START Data records
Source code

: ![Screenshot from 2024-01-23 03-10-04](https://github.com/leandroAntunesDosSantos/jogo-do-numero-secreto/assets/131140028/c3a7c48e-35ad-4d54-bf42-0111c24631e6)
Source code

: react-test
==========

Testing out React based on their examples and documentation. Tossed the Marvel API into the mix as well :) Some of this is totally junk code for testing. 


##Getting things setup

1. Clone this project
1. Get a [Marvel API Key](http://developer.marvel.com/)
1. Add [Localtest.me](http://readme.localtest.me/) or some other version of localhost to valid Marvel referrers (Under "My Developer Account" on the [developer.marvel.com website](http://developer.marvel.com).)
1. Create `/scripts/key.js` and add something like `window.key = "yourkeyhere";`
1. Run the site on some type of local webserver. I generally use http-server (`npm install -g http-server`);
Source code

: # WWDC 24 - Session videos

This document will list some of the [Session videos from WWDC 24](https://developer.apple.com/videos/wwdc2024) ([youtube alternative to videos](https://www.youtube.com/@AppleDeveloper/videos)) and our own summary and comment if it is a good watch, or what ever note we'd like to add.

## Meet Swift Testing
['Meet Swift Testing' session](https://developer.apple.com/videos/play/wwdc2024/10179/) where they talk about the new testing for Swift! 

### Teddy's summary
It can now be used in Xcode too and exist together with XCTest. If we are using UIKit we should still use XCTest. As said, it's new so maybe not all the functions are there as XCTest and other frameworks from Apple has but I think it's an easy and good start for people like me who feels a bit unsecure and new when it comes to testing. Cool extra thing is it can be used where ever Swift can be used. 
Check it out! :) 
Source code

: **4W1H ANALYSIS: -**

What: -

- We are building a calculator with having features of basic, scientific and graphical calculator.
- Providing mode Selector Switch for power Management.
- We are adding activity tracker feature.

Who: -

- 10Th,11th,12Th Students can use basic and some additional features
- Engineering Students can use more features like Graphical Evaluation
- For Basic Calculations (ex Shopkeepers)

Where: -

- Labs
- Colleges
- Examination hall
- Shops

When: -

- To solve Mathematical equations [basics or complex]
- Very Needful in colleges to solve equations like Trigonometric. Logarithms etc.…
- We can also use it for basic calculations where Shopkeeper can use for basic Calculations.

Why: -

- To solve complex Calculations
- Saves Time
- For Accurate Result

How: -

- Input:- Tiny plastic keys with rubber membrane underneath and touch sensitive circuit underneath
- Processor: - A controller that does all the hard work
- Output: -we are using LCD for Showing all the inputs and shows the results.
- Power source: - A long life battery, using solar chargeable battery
END Data records
» Required work:
Bring together all lines of the entries above in which the string "Meet" occurs.

» Task output:
## Meet Swift Testing
['Meet Swift Testing' session](https://developer.apple.com/videos/play/wwdc2024/10179/) where they talk about the new testing for Swift! 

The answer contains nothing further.